Publication of TurgenSec Ethics & Culture Guidance

TurgenSec publishes this document to the TurgenSec Community and to the Trust and Confidence section of TurgenSec’s website. TurgenSec will update this document in line with developing business practice and disclosure methodology. 

Comments and feedback are welcome at [email protected].

Archive update log:

1.0 Purpose of this Document

This document outlines the business ambitions, motivations and approach of TurgenSec Ltd. TurgenSec interacts with companies, clients and governments as an independent party acting in the interest of national security, privacy under GDPR and other data protection legislation, the reduction of information asymmetry and in the interest of its clients. 

This document outlines TurgenSec’s motivations for disclosing breaches in line with its practice governing responsible disclosure (see Trust and Confidence), the actions TurgenSec takes to issue public statements to disclose breaches and cyber security information, and the motivations behind its ongoing research and development projects. 

1.1 This document:

  • Lays out the goals and ethics of TurgenSec.
  • Explains the motivations behind breach disclosure practice.
  • Is a frame of reference for evaluating future and existing policies.
  • Outlines the intended impact of TurgenSec’s business activities. 

We encourage constructive criticism of this document and feedback on how it could be improved. Feel free to reach out to us through our ‘About’ page or on Twitter

1.2 Terminology

Breach Disclosure: Notification of regulators and/or victims of incidents that affect the confidentiality or security of personal data. (Breach Disclosure)

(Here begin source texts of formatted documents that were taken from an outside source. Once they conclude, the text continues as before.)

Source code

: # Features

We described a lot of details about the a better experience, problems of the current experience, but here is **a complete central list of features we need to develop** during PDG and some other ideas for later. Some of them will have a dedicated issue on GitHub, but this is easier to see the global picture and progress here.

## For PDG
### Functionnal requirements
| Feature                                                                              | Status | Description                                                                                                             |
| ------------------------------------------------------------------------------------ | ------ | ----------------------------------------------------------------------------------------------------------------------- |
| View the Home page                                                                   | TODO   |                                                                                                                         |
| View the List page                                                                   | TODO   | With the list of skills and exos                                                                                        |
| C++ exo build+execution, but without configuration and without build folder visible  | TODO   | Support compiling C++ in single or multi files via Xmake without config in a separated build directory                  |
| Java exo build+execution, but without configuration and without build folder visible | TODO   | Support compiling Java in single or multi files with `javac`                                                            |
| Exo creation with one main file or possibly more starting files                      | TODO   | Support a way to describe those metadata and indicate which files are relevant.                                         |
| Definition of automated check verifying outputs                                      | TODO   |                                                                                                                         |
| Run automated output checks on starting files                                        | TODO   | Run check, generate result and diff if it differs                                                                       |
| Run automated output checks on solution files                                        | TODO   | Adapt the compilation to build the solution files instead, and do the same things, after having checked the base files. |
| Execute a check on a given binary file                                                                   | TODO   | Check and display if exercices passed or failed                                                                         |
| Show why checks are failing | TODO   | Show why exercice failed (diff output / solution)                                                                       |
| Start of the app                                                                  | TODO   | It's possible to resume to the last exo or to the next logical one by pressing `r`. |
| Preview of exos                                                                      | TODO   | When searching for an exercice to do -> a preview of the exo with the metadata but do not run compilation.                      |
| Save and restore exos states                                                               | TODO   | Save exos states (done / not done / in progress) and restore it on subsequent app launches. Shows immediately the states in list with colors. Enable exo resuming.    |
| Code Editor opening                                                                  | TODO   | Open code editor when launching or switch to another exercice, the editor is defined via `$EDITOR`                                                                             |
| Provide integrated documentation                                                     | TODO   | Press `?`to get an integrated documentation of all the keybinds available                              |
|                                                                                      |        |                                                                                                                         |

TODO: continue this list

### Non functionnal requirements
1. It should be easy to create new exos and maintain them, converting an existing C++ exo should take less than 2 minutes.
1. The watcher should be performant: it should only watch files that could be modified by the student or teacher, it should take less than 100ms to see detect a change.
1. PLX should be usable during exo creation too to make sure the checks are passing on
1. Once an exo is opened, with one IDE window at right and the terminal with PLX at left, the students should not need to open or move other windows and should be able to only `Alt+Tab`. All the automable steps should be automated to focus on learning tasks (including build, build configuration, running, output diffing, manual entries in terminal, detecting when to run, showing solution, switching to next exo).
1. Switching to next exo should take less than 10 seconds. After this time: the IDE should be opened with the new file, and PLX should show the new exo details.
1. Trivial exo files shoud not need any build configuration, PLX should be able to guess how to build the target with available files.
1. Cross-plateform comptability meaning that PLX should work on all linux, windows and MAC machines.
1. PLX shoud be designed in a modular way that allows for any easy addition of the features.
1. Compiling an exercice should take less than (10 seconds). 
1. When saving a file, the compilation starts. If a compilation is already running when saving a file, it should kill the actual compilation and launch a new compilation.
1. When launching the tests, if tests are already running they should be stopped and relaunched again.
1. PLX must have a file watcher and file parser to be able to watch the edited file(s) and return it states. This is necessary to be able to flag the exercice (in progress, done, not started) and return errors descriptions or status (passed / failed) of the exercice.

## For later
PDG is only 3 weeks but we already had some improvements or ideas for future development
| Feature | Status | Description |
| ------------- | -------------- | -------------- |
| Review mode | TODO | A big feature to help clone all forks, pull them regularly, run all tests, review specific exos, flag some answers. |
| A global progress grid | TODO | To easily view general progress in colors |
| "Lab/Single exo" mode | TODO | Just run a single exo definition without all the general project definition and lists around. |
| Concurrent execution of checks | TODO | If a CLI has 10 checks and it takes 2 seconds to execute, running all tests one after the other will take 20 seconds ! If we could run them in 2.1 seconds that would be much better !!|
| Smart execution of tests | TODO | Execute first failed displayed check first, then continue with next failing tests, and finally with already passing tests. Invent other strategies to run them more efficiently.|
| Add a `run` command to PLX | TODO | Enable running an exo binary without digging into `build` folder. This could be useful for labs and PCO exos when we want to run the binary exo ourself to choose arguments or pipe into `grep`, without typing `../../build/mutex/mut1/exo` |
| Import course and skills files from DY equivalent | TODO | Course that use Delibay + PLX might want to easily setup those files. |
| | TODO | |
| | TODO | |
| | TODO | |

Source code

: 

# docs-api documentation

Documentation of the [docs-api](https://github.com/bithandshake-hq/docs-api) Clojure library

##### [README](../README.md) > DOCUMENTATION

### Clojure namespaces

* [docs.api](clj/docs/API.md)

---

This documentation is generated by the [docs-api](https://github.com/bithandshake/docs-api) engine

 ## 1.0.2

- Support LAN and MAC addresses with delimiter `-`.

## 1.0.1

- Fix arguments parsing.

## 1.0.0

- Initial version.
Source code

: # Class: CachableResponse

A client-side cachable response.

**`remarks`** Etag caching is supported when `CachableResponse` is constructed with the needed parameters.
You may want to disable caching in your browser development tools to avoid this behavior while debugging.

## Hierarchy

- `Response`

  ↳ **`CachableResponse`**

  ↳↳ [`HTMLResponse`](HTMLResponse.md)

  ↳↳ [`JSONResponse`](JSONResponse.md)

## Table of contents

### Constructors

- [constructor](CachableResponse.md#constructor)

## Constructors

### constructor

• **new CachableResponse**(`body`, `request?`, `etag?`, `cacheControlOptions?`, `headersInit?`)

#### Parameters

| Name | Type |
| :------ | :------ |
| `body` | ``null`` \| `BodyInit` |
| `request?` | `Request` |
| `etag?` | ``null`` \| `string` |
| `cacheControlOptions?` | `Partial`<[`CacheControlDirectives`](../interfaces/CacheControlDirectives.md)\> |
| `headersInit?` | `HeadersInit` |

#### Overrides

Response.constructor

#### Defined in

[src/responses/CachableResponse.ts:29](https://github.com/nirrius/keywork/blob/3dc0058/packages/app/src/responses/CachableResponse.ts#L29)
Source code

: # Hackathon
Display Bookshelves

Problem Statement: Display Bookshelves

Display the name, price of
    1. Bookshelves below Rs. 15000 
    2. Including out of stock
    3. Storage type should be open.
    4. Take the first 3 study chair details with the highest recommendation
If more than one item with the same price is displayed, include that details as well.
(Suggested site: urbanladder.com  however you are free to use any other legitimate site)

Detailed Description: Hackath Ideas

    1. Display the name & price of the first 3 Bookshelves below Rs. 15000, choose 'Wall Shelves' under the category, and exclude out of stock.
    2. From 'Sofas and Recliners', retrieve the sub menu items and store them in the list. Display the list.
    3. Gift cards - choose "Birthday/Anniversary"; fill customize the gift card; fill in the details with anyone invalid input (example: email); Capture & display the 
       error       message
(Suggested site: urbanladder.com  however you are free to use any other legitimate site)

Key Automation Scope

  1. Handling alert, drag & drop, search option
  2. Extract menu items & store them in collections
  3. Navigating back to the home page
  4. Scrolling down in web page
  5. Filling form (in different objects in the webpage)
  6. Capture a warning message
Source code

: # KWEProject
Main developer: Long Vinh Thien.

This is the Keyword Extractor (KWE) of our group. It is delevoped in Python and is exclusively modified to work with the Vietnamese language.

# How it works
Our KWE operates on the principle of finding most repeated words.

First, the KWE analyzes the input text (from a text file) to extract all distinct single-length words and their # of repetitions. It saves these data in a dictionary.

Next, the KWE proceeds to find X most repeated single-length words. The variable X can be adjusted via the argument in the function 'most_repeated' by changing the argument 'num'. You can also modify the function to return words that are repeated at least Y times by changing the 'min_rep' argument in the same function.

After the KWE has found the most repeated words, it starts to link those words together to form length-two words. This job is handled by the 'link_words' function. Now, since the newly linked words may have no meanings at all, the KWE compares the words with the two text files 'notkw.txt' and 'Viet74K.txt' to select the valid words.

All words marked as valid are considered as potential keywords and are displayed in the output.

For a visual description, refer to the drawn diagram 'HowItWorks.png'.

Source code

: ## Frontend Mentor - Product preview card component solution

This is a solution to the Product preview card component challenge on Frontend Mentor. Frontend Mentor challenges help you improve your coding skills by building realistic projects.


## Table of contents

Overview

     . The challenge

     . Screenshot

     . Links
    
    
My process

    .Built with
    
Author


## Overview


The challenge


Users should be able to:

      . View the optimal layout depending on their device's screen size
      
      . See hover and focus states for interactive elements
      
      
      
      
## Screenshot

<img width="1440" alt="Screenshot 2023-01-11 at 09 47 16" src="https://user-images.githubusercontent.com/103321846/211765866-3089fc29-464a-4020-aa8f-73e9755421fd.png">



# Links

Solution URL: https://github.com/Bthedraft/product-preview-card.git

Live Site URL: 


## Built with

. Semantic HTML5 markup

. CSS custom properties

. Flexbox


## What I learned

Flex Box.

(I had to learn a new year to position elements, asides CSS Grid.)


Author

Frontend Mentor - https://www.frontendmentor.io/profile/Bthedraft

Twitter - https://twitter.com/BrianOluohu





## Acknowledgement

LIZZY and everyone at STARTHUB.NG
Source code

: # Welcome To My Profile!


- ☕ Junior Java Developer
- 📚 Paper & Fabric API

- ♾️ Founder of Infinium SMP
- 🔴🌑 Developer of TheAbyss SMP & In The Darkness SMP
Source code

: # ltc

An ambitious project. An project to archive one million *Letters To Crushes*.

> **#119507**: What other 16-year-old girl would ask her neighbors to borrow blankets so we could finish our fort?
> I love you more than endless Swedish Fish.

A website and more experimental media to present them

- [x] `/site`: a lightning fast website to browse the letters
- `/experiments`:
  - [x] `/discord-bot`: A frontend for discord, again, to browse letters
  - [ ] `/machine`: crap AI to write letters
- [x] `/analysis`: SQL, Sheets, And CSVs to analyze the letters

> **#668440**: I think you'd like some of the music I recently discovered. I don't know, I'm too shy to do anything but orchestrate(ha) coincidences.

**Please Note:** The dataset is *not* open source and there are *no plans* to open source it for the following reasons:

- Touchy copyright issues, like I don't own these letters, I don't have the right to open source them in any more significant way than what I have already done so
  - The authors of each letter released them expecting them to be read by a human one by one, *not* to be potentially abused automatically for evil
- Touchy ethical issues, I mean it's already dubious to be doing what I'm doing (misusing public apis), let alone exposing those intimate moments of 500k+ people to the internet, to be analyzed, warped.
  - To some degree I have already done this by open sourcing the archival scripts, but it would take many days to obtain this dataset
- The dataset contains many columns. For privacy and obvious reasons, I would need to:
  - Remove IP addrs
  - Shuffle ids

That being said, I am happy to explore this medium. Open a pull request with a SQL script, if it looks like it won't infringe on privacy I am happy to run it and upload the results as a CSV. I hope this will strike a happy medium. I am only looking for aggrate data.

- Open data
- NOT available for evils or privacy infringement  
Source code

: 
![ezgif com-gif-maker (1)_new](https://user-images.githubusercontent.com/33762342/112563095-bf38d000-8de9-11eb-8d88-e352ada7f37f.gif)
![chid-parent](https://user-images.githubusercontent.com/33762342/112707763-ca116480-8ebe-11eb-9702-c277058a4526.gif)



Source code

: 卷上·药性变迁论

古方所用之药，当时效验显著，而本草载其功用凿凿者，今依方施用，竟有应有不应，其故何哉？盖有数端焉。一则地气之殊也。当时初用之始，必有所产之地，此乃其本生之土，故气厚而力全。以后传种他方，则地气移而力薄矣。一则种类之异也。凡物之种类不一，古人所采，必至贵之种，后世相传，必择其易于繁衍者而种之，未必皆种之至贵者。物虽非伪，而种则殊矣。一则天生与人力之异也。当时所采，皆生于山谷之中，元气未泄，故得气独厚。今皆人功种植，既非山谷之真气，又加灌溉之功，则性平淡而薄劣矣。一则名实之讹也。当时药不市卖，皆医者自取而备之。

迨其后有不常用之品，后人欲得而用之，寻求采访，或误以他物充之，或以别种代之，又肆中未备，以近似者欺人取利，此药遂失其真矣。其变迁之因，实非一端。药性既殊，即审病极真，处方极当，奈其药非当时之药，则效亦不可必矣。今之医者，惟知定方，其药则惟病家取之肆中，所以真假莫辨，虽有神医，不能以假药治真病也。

Public Disclosure: Revealing the fact(s) of an information breach to any party not the owner of the breached system or data.

Exosystem: Structures that function largely independently of the individual but nevertheless affect the immediate context within which the individual develops. These include the government, the legal system, and the media.

Information asymmetry: Asymmetric information, also known as “information failure,” occurs when one party to an economic transaction possesses greater material knowledge than the other party (  In the context of data breaches information asymmetry relates to the imbalance of power over data between organisations, data controllers and individuals. 

NCSC: National Cyber Security Centre. “We support the most critical organisations in the UK, the wider public sector, industry, SMEs as well as the general public. When incidents do occur, we provide effective incident response to minimise harm to the UK, help with recovery, and learn lessons for the future.”

ICO: The Information Comissioner’s Office. “The UK’s independent authority set up to uphold information rights in the public interest, promoting openness by public bodies and data privacy for individuals.” 

CMA: Computer Misuse Act 1990. UK law against misuse of computers. In the 30 years since it was passed, ethical hackers have never been prosecuted for criminal charges under it.

GDPR: The General Data Protection Regulation 2016/679 is a European regulation on data protection and privacy. It addresses, amongst other matters, the transfer of personal data outside the EU and EEA.

2.0 TurgenSec Vision

Our social and business goals springboard from a belief in individual data rights, in particular the following principles laid out in the GDPR.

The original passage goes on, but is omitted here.